Una concepción vital en la que el público no era un mero espectador, o un receptáculo vacío de la acción que tenía lugar ante sus ojos, sino la última pieza imprescindible para completar ese puzzle que era la escena. «Si no había comunión entre el público y la obra que se estaba representando, el hecho teatral no existe. La comunión debía ser algo casi metafísico. Para ella, el público era el último actor», completa Hermida.

Esta forma de concebir el modo en el que debía ejercerse su profesión la llevó incluso a distanciarse del cine por sus códigos encorsetados.

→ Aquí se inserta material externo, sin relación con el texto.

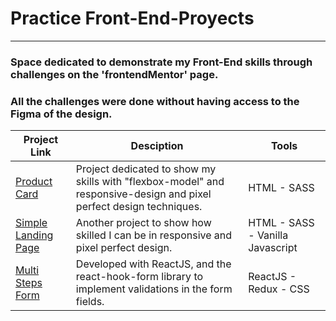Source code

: # Practice Front-End-Proyects
---
### Space dedicated to demonstrate my Front-End skills through challenges on the 'frontendMentor' page.
### All the challenges were done without having access to the Figma of the design.

| Project Link | Desciption | Tools |
|--------------|------------|-------|
|[Product Card](https://julianfloresdev.github.io/Front-End-Proyects/product-preview-card-component-main/)| Project dedicated to show my skills with "flexbox-model" and responsive-design and pixel perfect design techniques. | HTML - SASS |
|[Simple Landing Page](https://julianfloresdev.github.io/Front-End-Proyects/intro-section-with-dropdown-navigation-main/)| Another project to show how skilled I can be in responsive and pixel perfect design.| HTML - SASS - Vanilla Javascript |
|[Multi Steps Form](https://julianfloresdev.github.io/Front-End-Proyects/multi-step-form/) | Developed with ReactJS, and the react-hook-form library to implement validations in the form fields. | ReactJS - Redux - CSS |
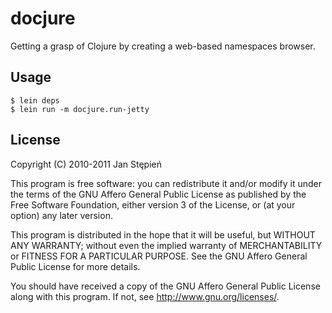 # docjure

Getting a grasp of Clojure by creating a web-based namespaces browser.

## Usage

    $ lein deps
    $ lein run -m docjure.run-jetty

## License

Copyright (C) 2010-2011 Jan Stępień

This program is free software: you can redistribute it and/or modify it under
the terms of the GNU Affero General Public License as published by the Free
Software Foundation, either version 3 of the License, or (at your option) any
later version.

This program is distributed in the hope that it will be useful, but WITHOUT
ANY WARRANTY; without even the implied warranty of MERCHANTABILITY or FITNESS
FOR A PARTICULAR PURPOSE. See the GNU Affero General Public License for more
details.

You should have received a copy of the GNU Affero General Public License
along with this program. If not, see <http://www.gnu.org/licenses/>.
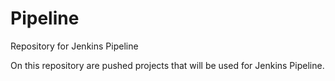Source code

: # Pipeline
Repository for Jenkins Pipeline


On this repository are pushed projects that will be used for Jenkins Pipeline.
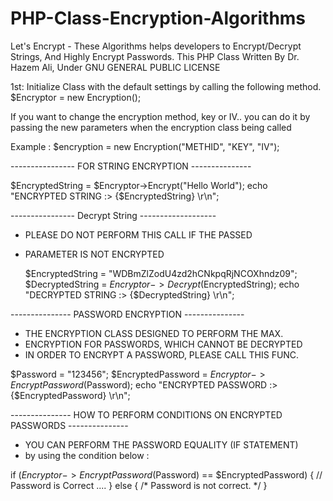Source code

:# PHP-Class-Encryption-Algorithms
Let's Encrypt - These Algorithms helps developers to Encrypt/Decrypt Strings, And Highly Encrypt Passwords.
This PHP Class Written By Dr. Hazem Ali, Under GNU GENERAL PUBLIC LICENSE

1st:
  Initialize Class with the default settings by calling the following method.
  $Encryptor = new Encryption();

   If you want to change the encryption method, key or IV..
   you can do it by passing the new parameters when the encryption class being called

  Example : $encryption = new Encryption("METHID", "KEY", "IV");
  
  
  
  

---------------- FOR STRING ENCRYPTION ---------------

  
 $EncryptedString =  $Encryptor->Encrypt("Hello World");
  echo "ENCRYPTED STRING :> {$EncryptedString} \r\n";



---------------- Decrypt String  -------------------
  * PLEASE DO NOT PERFORM THIS CALL IF THE PASSED
  * PARAMETER IS NOT ENCRYPTED

    $EncryptedString = "WDBmZlZodU4zd2hCNkpqRjNCOXhndz09";
    $DecryptedString =  $Encryptor->Decrypt($EncryptedString);
    echo "DECRYPTED STRING :> {$DecryptedString} \r\n";





  --------------- PASSWORD ENCRYPTION ---------------
  * THE ENCRYPTION CLASS DESIGNED TO PERFORM THE MAX.
  * ENCRYPTION FOR PASSWORDS, WHICH CANNOT BE DECRYPTED
  * IN ORDER TO ENCRYPT A PASSWORD, PLEASE CALL THIS FUNC.


  $Password = "123456";
  $EncryptedPassword = $Encryptor->EncryptPassword($Password);
  echo "ENCRYPTED PASSWORD :> {$EncryptedPassword} \r\n";

  --------------- HOW TO PERFORM CONDITIONS ON ENCRYPTED PASSWORDS ---------------
  * YOU CAN PERFORM THE PASSWORD EQUALITY (IF STATEMENT)
  * by using the condition below :
   
   if ($Encryptor->EncryptPassword($Password) == $EncryptedPassword)
    {
      // Password is Correct ....
    }
    else {
    /* Password is not correct. */
    }
    

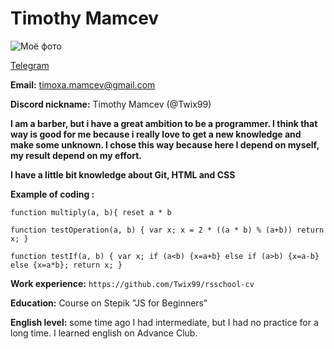 # Timothy Mamcev 
![Моё фото](https://sun9-78.userapi.com/impf/MKFTGnIszRgAgXrlXIA1NUBMAasVPPfckpH1sQ/X-RT2BHXIOw.jpg?size=418x626&quality=95&sign=c45ee70089a6536f997684fcb4d4e681&type=album)

[Telegram](https://t.me/mr_bescenno)

**Email:** timoxa.mamcev@gmail.com

**Discord nickname:** Timothy Mamcev  (@Twix99)

**I am a barber, but i have a great ambition to be a programmer. I think that way is good for me because i really love to get a new knowledge and make some unknown. I chose this way because here I depend on myself, my result depend on my effort.**

**I have a little bit knowledge about Git, HTML and CSS** 

**Example of coding :** 

`function multiply(a, b){
reset a * b`

`function testOperation(a, b) {
var x;
x = 2 * ((a * b) % (a+b))
return x;
}`

`function testIf(a, b) {
var x;
if (a<b) {x=a+b}
else
if (a>b) {x=a-b}
else {x=a*b};
return x;
}`

**Work experience:** `https://github.com/Twix99/rsschool-cv` 

**Education:** Course on Stepik "JS for Beginners"

**English level:** some time ago I had intermediate, but I had no practice for a long time.
I learned english on Advance Club.
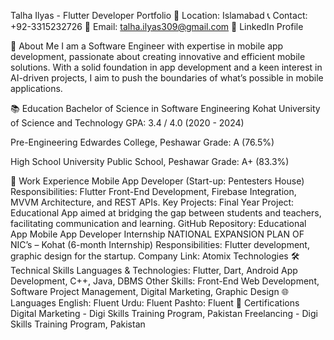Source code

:Talha Ilyas - Flutter Developer Portfolio
📍 Location: Islamabad
📞 Contact: +92-3315232726
📧 Email: talha.ilyas309@gmail.com
🔗 LinkedIn Profile

👋 About Me
I am a Software Engineer with expertise in mobile app development, passionate about creating innovative and efficient mobile solutions. With a solid foundation in app development and a keen interest in AI-driven projects, I aim to push the boundaries of what’s possible in mobile applications.

📚 Education
Bachelor of Science in Software Engineering
Kohat University of Science and Technology
GPA: 3.4 / 4.0 (2020 - 2024)

Pre-Engineering
Edwardes College, Peshawar
Grade: A (76.5%)

High School
University Public School, Peshawar
Grade: A+ (83.3%)

💼 Work Experience
Mobile App Developer (Start-up: Pentesters House)
Responsibilities: Flutter Front-End Development, Firebase Integration, MVVM Architecture, and REST APIs.
Key Projects:
Final Year Project: Educational App aimed at bridging the gap between students and teachers, facilitating communication and learning.
GitHub Repository: Educational App
Mobile App Developer Internship
NATIONAL EXPANSION PLAN OF NIC’s – Kohat (6-month Internship)
Responsibilities: Flutter development, graphic design for the startup.
Company Link: Atomix Technologies
🛠️ Technical Skills
Languages & Technologies: Flutter, Dart, Android App Development, C++, Java, DBMS
Other Skills: Front-End Web Development, Software Project Management, Digital Marketing, Graphic Design
🌐 Languages
English: Fluent
Urdu: Fluent
Pashto: Fluent
📜 Certifications
Digital Marketing - Digi Skills Training Program, Pakistan
Freelancing - Digi Skills Training Program, Pakistan
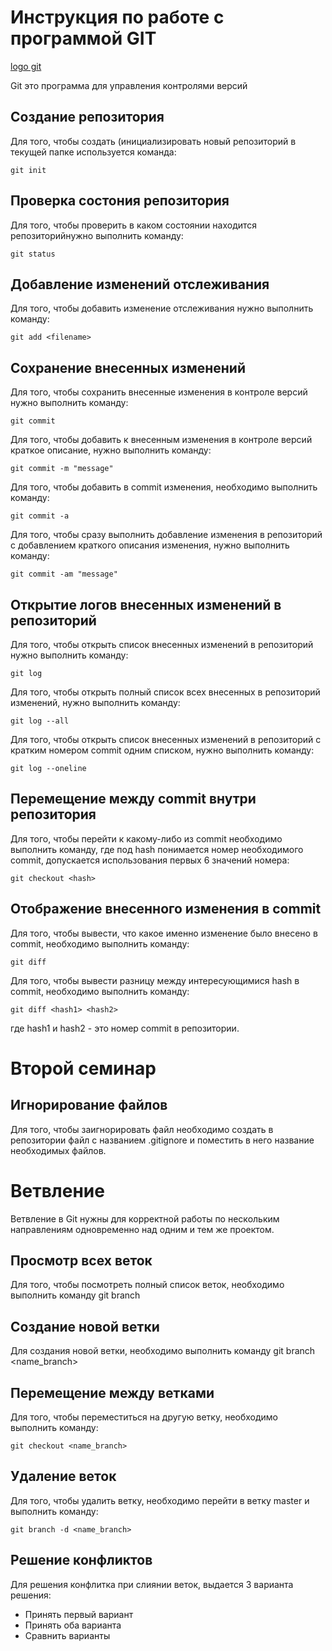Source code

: # Инструкция по работе с программой GIT

[logo git](git.jpg)

Git это программа для управления контролями версий

## Создание репозитория

Для того, чтобы создать (инициализировать новый репозиторий в текущей папке используется команда:

    git init

## Проверка состония репозитория

Для того, чтобы проверить в каком состоянии находится репозиторийнужно выполнить команду:

    git status

## Добавление изменений отслеживания

Для того, чтобы добавить изменение отслеживания нужно выполнить команду:

    git add <filename>

## Сохранение внесенных изменений

Для того, чтобы сохранить внесенные изменения в контроле версий нужно выполнить команду:

    git commit

Для того, чтобы добавить к внесенным изменения в контроле версий краткое описание, нужно выполнить команду:

    git commit -m "message"

Для того, чтобы добавить в commit изменения, необходимо выполнить команду:

    git commit -a

Для того, чтобы сразу выполнить добавление изменения в репозиторий с добавлением краткого описания изменения, нужно выполнить команду:

    git commit -am "message"

## Открытие логов внесенных изменений в репозиторий

Для того, чтобы открыть список внесенных изменений в репозиторий нужно выполнить команду:

    git log

Для того, чтобы открыть полный список всех внесенных в репозиторий изменений, нужно выполнить команду:

    git log --all

Для того, чтобы открыть список внесенных изменений в репозиторий с кратким номером commit одним списком, нужно выполнить команду:

    git log --oneline

## Перемещение между commit внутри репозитория

Для того, чтобы перейти к какому-либо из commit необходимо выполнить команду, где под hash понимается номер необходимого commit, допускается использования первых 6 значений номера:

    git checkout <hash>

## Отображение внесенного изменения в commit

Для того, чтобы вывести, что какое именно изменение было внесено в commit, необходимо выполнить команду:

    git diff

Для того, чтобы вывести разницу между интересующимися hash в commit, необходимо выполнить команду:

    git diff <hash1> <hash2>

где hash1 и hash2 - это номер commit в репозитории.

# Второй семинар

## Игнорирование файлов

Для того, чтобы заигнорировать файл необходимо создать в репозитории файл с названием .gitignore и поместить в него название необходимых файлов.

# Ветвление

Ветвление в Git нужны для корректной работы по нескольким направлениям одновременно над одним и тем же проектом.

## Просмотр всех веток

Для того, чтобы посмотреть полный список веток, необходимо выполнить команду git branch

## Создание новой ветки

Для создания новой ветки, необходимо выполнить команду git branch <name_branch>

## Перемещение между ветками

Для того, чтобы переместиться на другую ветку, необходимо выполнить команду:

    git checkout <name_branch>

## Удаление веток

Для того, чтобы удалить ветку, необходимо перейти в ветку master и выполнить команду:

    git branch -d <name_branch>

## Решение конфликтов

Для решения конфлитка при слиянии веток, выдается 3 варианта решения:
* Принять первый вариант
* Принять оба варианта
* Сравнить варианты

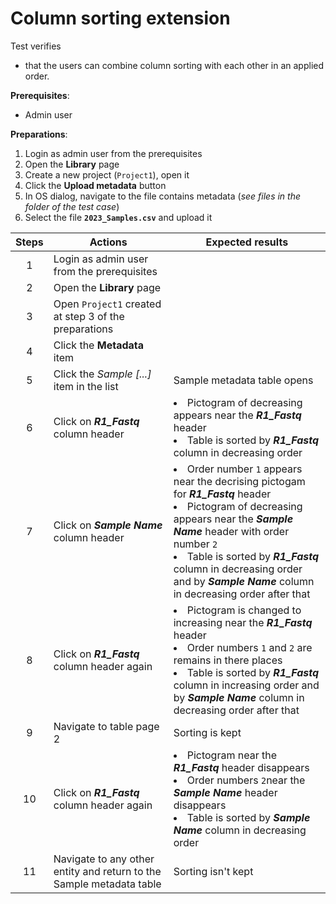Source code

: #	Column sorting extension

Test verifies
- that the users can combine column sorting with each other in an applied order.

**Prerequisites**:

- Admin user

**Preparations**:

1. Login as admin user from the prerequisites
2. Open the **Library** page
3. Create a new project (`Project1`), open it
4. Click the **Upload metadata** button
5. In OS dialog, navigate to the file contains metadata (_see files in the folder of the test case_)
6. Select the file **`2023_Samples.csv`** and upload it

| Steps | Actions | Expected results |
| :---: | --- | --- |
| 1 | Login as admin user from the prerequisites | |
| 2 | Open the **Library** page | |
| 3 | Open `Project1` created at step 3 of the preparations | |
| 4 | Click the **Metadata** item | |
| 5 | Click the *Sample [...]* item in the list | Sample metadata table opens |
| 6 | Click on ***R1_Fastq*** column header | <li> Pictogram of decreasing appears near the ***R1_Fastq*** header <li> Table is sorted by ***R1_Fastq*** column in decreasing order |
| 7 | Click on ***Sample Name*** column header | <li> Order number `1` appears near the decrising pictogam for ***R1_Fastq*** header <li> Pictogram of decreasing appears near the ***Sample Name*** header with order number `2` <li> Table is sorted by ***R1_Fastq*** column in decreasing order and by ***Sample Name*** column in decreasing order after that |
| 8 | Click on ***R1_Fastq*** column header again | <li> Pictogram is changed to increasing near the ***R1_Fastq*** header <li> Order numbers `1` and `2` are remains in there places <li> Table is sorted by ***R1_Fastq*** column in increasing order and by ***Sample Name*** column in decreasing order after that |
| 9 | Navigate to table page 2 | Sorting is kept |
| 10 | Click on ***R1_Fastq*** column header again | <li> Pictogram near the ***R1_Fastq*** header disappears <li> Order numbers `2`near the ***Sample Name*** header disappears <li> Table is sorted by ***Sample Name*** column in decreasing order |
| 11 | Navigate to any other entity and return to the Sample metadata table | Sorting isn't kept |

Un género en el que triunfó, no obstante, con filmes como Les enfants du Paradis, Les dames du Bois de Boulogne u Orphée, donde actuó a las órdenes de Jean Cocteau, único director con el que se sentía lo suficientemente libre en pantalla como para no desvincularse del todo del formato, cuyas exigencias la hacían sentirse limitada como intérprete. «Para ella, cada vez que subía al escenario era una catarsis absoluta. Vivía por y para ese momento. Ella era una actriz creadora. Lo más importante para María Casares era la libertad, en todas sus formas; una libertad que el cine castraba y que era posible en el teatro», refiere Hermida. Sobre las tablas construyó la identidad que su estatus de exiliada nunca le permitió fuera de ellas. «El teatro es mi patria», clamaba con frecuencia.

Como hija de una figura controvertida como Casares Quiroga halló rechazo a ambos lados del tablero político: a la derecha, por sus ideales republicanos; y a la izquierda, donde se reprochaba a su padre su lenta reacción ante el golpe de Estado, que subestimó. Una contingencia que la condenó al olvido aquí, donde soportó incluso amenazas cuando regresó como actriz tras la muerte de Francisco Franco; pero no en el exilio argentino, en el que fue recibida, en múltiples ocasiones, como un símbolo del triunfo republicano en el destierro. «En Sudamérica fue recibida no solo como la gran actriz que era, sino como un símbolo de España y de la República ansiada. A pesar de venir de una familia burguesa, y de que no acostumbraba a hablar en gallego, el día de la patria gallega en la Radio Nacional francesa recitaba a Rosalía de Castro, a Rafael Dieste, a Celso Emilio. También colaboró con Galicia Emigrante y con Luís Seoane», narra Sabela Hermida.

María Casares pasó a la historia en Francia como una de sus grandes trágicas, pero su país olvidó escribir su nombre en el Olimpo de los dioses. Una deuda que sus estudiosos, compañeros de profesión y algún admirador fiel luchan por saldar 25 años después de su fallecimiento (el 22 de noviembre de 1996), y así romper, de una vez, el exilio que esta actriz, creadora, trágica y única, padece todavía.